These are the key concepts you need to understand to accurately answer the question.

Ohm's Law
Understanding Ohm's Law is crucial to solving problems related to electrical circuits. It's a fundamental principle that relates three important quantities: voltage (V), current (I), and resistance (R). Ohm's Law is succinctly described by the equation:

\( V = I \times R \)

This tells us that the voltage across a conductor is directly proportional to the current flowing through it, provided the resistance remains constant. As such, if you know any two of these values, you can calculate the third. In the context of our textbook problem, once we determined the current flowing through the wire, we were able to use Ohm’s Law to find the wire's resistance by rearranging the equation to \( R = \frac{V}{I} \). This step is vital to ultimately finding the resistivity of the material, which informs us about the intrinsic property of the material to resist current flow.
Current Density
Current density is a measure of how much current is flowing through a unit area of material and is denoted by the symbol \( J \). It is calculated by the formula:

\( J = \frac{I}{A} \)

where \( I \) is the current and \( A \) is the cross-sectional area through which the current flows. Hence, it has units of amperes per square meter (\(\text{A/m}^2\)). In simpler terms, current density allows us to understand the distribution of current flow across different areas of a conductor. The problem provided required us to reverse-engineer the current using the given current density and the area. Higher current density implies a higher amount of current in a smaller area, which could lead to higher heat generation and potential risks if the material is not suited to handle such conditions.
Electrical Resistance
Electrical resistance is the property of a material that impedes the flow of electric current. It is often simply referred to as resistance and is denoted by the symbol \( R \). The higher the resistance, the lower the current for a given voltage, according to Ohm's Law. In practical terms, resistance can be thought of as the friction that electrons face when moving through a conductor.

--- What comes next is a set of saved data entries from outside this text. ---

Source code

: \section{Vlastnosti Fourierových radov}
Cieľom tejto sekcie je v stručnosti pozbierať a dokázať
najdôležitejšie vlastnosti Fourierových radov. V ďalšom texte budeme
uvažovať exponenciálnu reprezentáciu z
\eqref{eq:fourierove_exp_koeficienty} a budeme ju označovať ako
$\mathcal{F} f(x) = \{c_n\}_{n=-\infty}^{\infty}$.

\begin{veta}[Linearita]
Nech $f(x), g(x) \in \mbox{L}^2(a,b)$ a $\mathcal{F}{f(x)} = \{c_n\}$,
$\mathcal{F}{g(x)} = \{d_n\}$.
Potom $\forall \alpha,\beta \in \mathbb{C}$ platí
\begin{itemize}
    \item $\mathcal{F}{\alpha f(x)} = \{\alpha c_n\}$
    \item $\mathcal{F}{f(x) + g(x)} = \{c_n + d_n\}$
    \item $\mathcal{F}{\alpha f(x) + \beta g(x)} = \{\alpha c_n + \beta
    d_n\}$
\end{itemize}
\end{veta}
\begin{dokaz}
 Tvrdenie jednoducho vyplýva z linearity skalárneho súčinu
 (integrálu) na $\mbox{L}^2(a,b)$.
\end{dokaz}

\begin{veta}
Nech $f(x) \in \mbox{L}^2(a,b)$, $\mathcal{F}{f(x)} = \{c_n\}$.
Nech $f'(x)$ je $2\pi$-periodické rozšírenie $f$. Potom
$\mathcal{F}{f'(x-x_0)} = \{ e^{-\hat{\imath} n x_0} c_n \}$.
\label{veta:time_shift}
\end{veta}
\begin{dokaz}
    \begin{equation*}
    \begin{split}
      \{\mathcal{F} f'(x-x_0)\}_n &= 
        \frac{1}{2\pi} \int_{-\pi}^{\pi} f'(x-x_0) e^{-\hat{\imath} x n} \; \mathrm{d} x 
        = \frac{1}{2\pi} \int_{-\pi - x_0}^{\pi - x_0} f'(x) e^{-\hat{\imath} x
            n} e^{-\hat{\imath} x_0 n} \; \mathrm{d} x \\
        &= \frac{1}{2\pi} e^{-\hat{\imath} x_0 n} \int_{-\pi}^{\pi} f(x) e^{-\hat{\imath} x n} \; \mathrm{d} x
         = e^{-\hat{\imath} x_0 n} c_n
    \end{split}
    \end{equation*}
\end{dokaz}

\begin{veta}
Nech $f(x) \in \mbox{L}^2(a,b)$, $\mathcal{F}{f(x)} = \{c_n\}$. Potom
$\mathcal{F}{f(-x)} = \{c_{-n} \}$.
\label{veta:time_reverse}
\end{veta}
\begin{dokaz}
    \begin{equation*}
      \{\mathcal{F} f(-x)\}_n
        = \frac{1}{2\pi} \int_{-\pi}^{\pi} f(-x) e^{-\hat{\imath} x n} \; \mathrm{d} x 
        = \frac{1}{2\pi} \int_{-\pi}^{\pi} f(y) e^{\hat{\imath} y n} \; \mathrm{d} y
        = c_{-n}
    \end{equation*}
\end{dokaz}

The resistance of a wire is influenced by several factors: the material's intrinsic resistivity (\( \rho \) ), the length of the wire (\( L \) ), and the cross-sectional area (\( A \) ):

\( R = \frac{\rho \times L}{A} \)

In our problem, after calculating the wire's resistance using Ohm's Law, we arrived at its resistivity. Resistivity is a fundamental property that does not change with the dimensions of the material, unlike resistance, which varies with the size and shape of the object. By determining the resistivity, we gain insight into the material's capability to conduct electricity, which has practical applications in selecting materials for different electrical applications.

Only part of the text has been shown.